◆ **Task statement**
Without the pictures, give the entries below again exactly as written.

◆ **Data records**
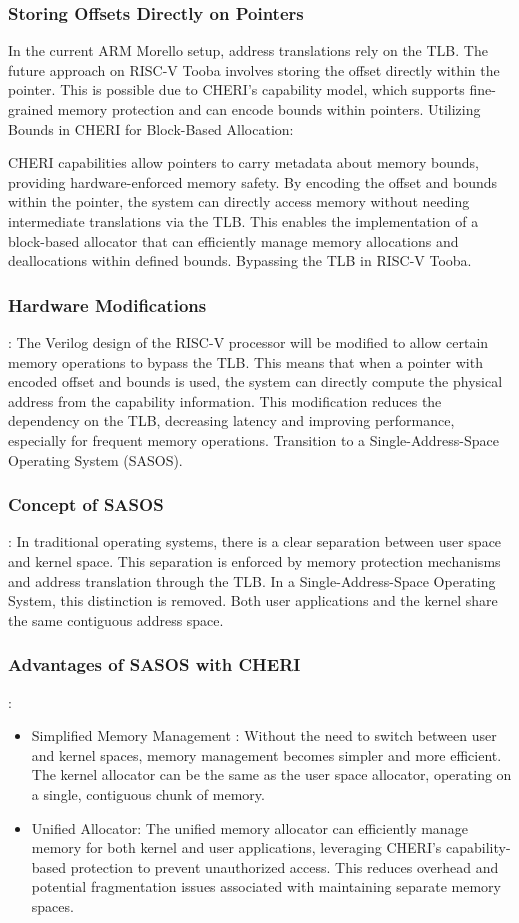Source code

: \documentclass[acmsmall,screen,review]{acmart}
\begin{document}
\subsubsection{Storing Offsets Directly on Pointers}
In the current ARM Morello setup, address translations rely on the TLB.
The future approach on RISC-V Tooba involves storing the offset directly within the pointer. This is possible due to CHERI's capability model, which supports fine-grained memory protection and can encode bounds within pointers.
Utilizing Bounds in CHERI for Block-Based Allocation:

CHERI capabilities allow pointers to carry metadata about memory bounds, providing hardware-enforced memory safety.
By encoding the offset and bounds within the pointer, the system can directly access memory without needing intermediate translations via the TLB.
This enables the implementation of a block-based allocator that can efficiently manage memory allocations and deallocations within defined bounds.
Bypassing the TLB in RISC-V Tooba.
\subsubsection{Hardware Modifications}:
The Verilog design of the RISC-V processor will be modified to allow certain memory operations to bypass the TLB. This means that when a pointer with encoded offset and bounds is used, the system can directly compute the physical address from the capability information.
This modification reduces the dependency on the TLB, decreasing latency and improving performance, especially for frequent memory operations.
Transition to a Single-Address-Space Operating System (SASOS).
\subsubsection{Concept of SASOS}:
In traditional operating systems, there is a clear separation between user space and kernel space. This separation is enforced by memory protection mechanisms and address translation through the TLB.
In a Single-Address-Space Operating System, this distinction is removed. Both user applications and the kernel share the same contiguous address space.
\subsubsection{Advantages of SASOS with CHERI}:
\begin{itemize}
  \item Simplified Memory Management : Without the need to switch between user and kernel spaces, memory management becomes simpler and more efficient.
The kernel allocator can be the same as the user space allocator, operating on a single, contiguous chunk of memory.
  \item Unified Allocator: The unified memory allocator can efficiently manage memory for both kernel and user applications, leveraging CHERI's capability-based protection to prevent unauthorized access.
This reduces overhead and potential fragmentation issues associated with maintaining separate memory spaces.
\end{itemize}
\end{document}
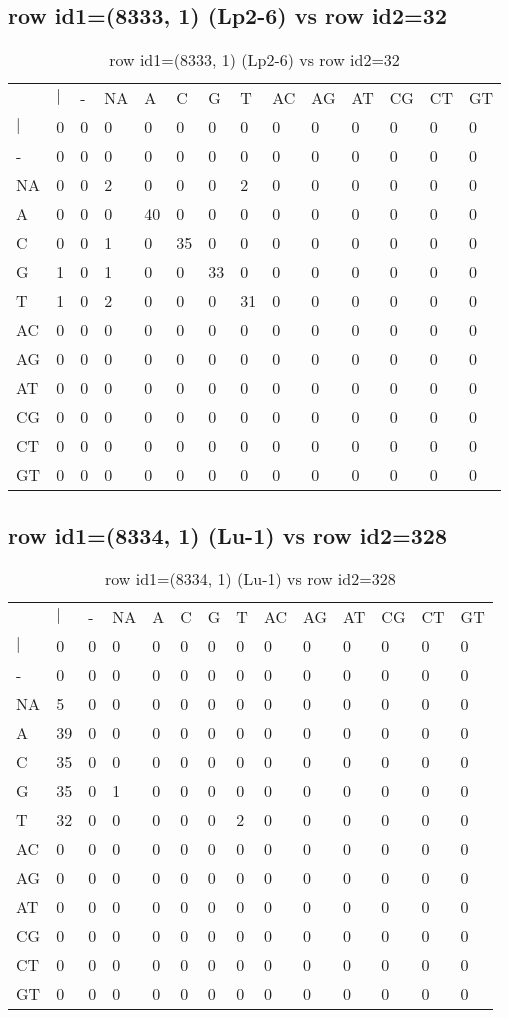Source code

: \subsection{row id1=(8333, 1) (Lp2-6) vs row id2=32}
\begin{center}
\begin{longtable}{|l|l|l|l|l|l|l|l|l|l|l|l|l|l|}
\caption{row id1=(8333, 1) (Lp2-6) vs row id2=32} \label{table_dm332}\\
\hline
\\
\hline
&$|$&-&NA&A&C&G&T&AC&AG&AT&CG&CT&GT\\
$|$&0&0&0&0&0&0&0&0&0&0&0&0&0\\
-&0&0&0&0&0&0&0&0&0&0&0&0&0\\
NA&0&0&2&0&0&0&2&0&0&0&0&0&0\\
A&0&0&0&40&0&0&0&0&0&0&0&0&0\\
C&0&0&1&0&35&0&0&0&0&0&0&0&0\\
G&1&0&1&0&0&33&0&0&0&0&0&0&0\\
T&1&0&2&0&0&0&31&0&0&0&0&0&0\\
AC&0&0&0&0&0&0&0&0&0&0&0&0&0\\
AG&0&0&0&0&0&0&0&0&0&0&0&0&0\\
AT&0&0&0&0&0&0&0&0&0&0&0&0&0\\
CG&0&0&0&0&0&0&0&0&0&0&0&0&0\\
CT&0&0&0&0&0&0&0&0&0&0&0&0&0\\
GT&0&0&0&0&0&0&0&0&0&0&0&0&0\\
\hline
\end{longtable}
\end{center}

\subsection{row id1=(8334, 1) (Lu-1) vs row id2=328}
\begin{center}
\begin{longtable}{|l|l|l|l|l|l|l|l|l|l|l|l|l|l|}
\caption{row id1=(8334, 1) (Lu-1) vs row id2=328} \label{table_dm334}\\
\hline
\\
\hline
&$|$&-&NA&A&C&G&T&AC&AG&AT&CG&CT&GT\\
$|$&0&0&0&0&0&0&0&0&0&0&0&0&0\\
-&0&0&0&0&0&0&0&0&0&0&0&0&0\\
NA&5&0&0&0&0&0&0&0&0&0&0&0&0\\
A&39&0&0&0&0&0&0&0&0&0&0&0&0\\
C&35&0&0&0&0&0&0&0&0&0&0&0&0\\
G&35&0&1&0&0&0&0&0&0&0&0&0&0\\
T&32&0&0&0&0&0&2&0&0&0&0&0&0\\
AC&0&0&0&0&0&0&0&0&0&0&0&0&0\\
AG&0&0&0&0&0&0&0&0&0&0&0&0&0\\
AT&0&0&0&0&0&0&0&0&0&0&0&0&0\\
CG&0&0&0&0&0&0&0&0&0&0&0&0&0\\
CT&0&0&0&0&0&0&0&0&0&0&0&0&0\\
GT&0&0&0&0&0&0&0&0&0&0&0&0&0\\
\hline
\end{longtable}
\end{center}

◆ **Answer to this exercise**
Source code

: \documentclass[acmsmall,screen,review]{acmart}
\begin{document}
\subsubsection{Storing Offsets Directly on Pointers}
In the current ARM Morello setup, address translations rely on the TLB.
The future approach on RISC-V Tooba involves storing the offset directly within the pointer. This is possible due to CHERI's capability model, which supports fine-grained memory protection and can encode bounds within pointers.
Utilizing Bounds in CHERI for Block-Based Allocation:

CHERI capabilities allow pointers to carry metadata about memory bounds, providing hardware-enforced memory safety.
By encoding the offset and bounds within the pointer, the system can directly access memory without needing intermediate translations via the TLB.
This enables the implementation of a block-based allocator that can efficiently manage memory allocations and deallocations within defined bounds.
Bypassing the TLB in RISC-V Tooba.
\subsubsection{Hardware Modifications}:
The Verilog design of the RISC-V processor will be modified to allow certain memory operations to bypass the TLB. This means that when a pointer with encoded offset and bounds is used, the system can directly compute the physical address from the capability information.
This modification reduces the dependency on the TLB, decreasing latency and improving performance, especially for frequent memory operations.
Transition to a Single-Address-Space Operating System (SASOS).
\subsubsection{Concept of SASOS}:
In traditional operating systems, there is a clear separation between user space and kernel space. This separation is enforced by memory protection mechanisms and address translation through the TLB.
In a Single-Address-Space Operating System, this distinction is removed. Both user applications and the kernel share the same contiguous address space.
\subsubsection{Advantages of SASOS with CHERI}:
\begin{itemize}
  \item Simplified Memory Management : Without the need to switch between user and kernel spaces, memory management becomes simpler and more efficient.
The kernel allocator can be the same as the user space allocator, operating on a single, contiguous chunk of memory.
  \item Unified Allocator: The unified memory allocator can efficiently manage memory for both kernel and user applications, leveraging CHERI's capability-based protection to prevent unauthorized access.
This reduces overhead and potential fragmentation issues associated with maintaining separate memory spaces.
\end{itemize}
\end{document}
Source code

: \subsection{row id1=(8333, 1) (Lp2-6) vs row id2=32}
\begin{center}
\begin{longtable}{|l|l|l|l|l|l|l|l|l|l|l|l|l|l|}
\caption{row id1=(8333, 1) (Lp2-6) vs row id2=32} \label{table_dm332}\\
\hline
\\
\hline
&$|$&-&NA&A&C&G&T&AC&AG&AT&CG&CT&GT\\
$|$&0&0&0&0&0&0&0&0&0&0&0&0&0\\
-&0&0&0&0&0&0&0&0&0&0&0&0&0\\
NA&0&0&2&0&0&0&2&0&0&0&0&0&0\\
A&0&0&0&40&0&0&0&0&0&0&0&0&0\\
C&0&0&1&0&35&0&0&0&0&0&0&0&0\\
G&1&0&1&0&0&33&0&0&0&0&0&0&0\\
T&1&0&2&0&0&0&31&0&0&0&0&0&0\\
AC&0&0&0&0&0&0&0&0&0&0&0&0&0\\
AG&0&0&0&0&0&0&0&0&0&0&0&0&0\\
AT&0&0&0&0&0&0&0&0&0&0&0&0&0\\
CG&0&0&0&0&0&0&0&0&0&0&0&0&0\\
CT&0&0&0&0&0&0&0&0&0&0&0&0&0\\
GT&0&0&0&0&0&0&0&0&0&0&0&0&0\\
\hline
\end{longtable}
\end{center}

\subsection{row id1=(8334, 1) (Lu-1) vs row id2=328}
\begin{center}
\begin{longtable}{|l|l|l|l|l|l|l|l|l|l|l|l|l|l|}
\caption{row id1=(8334, 1) (Lu-1) vs row id2=328} \label{table_dm334}\\
\hline
\\
\hline
&$|$&-&NA&A&C&G&T&AC&AG&AT&CG&CT&GT\\
$|$&0&0&0&0&0&0&0&0&0&0&0&0&0\\
-&0&0&0&0&0&0&0&0&0&0&0&0&0\\
NA&5&0&0&0&0&0&0&0&0&0&0&0&0\\
A&39&0&0&0&0&0&0&0&0&0&0&0&0\\
C&35&0&0&0&0&0&0&0&0&0&0&0&0\\
G&35&0&1&0&0&0&0&0&0&0&0&0&0\\
T&32&0&0&0&0&0&2&0&0&0&0&0&0\\
AC&0&0&0&0&0&0&0&0&0&0&0&0&0\\
AG&0&0&0&0&0&0&0&0&0&0&0&0&0\\
AT&0&0&0&0&0&0&0&0&0&0&0&0&0\\
CG&0&0&0&0&0&0&0&0&0&0&0&0&0\\
CT&0&0&0&0&0&0&0&0&0&0&0&0&0\\
GT&0&0&0&0&0&0&0&0&0&0&0&0&0\\
\hline
\end{longtable}
\end{center}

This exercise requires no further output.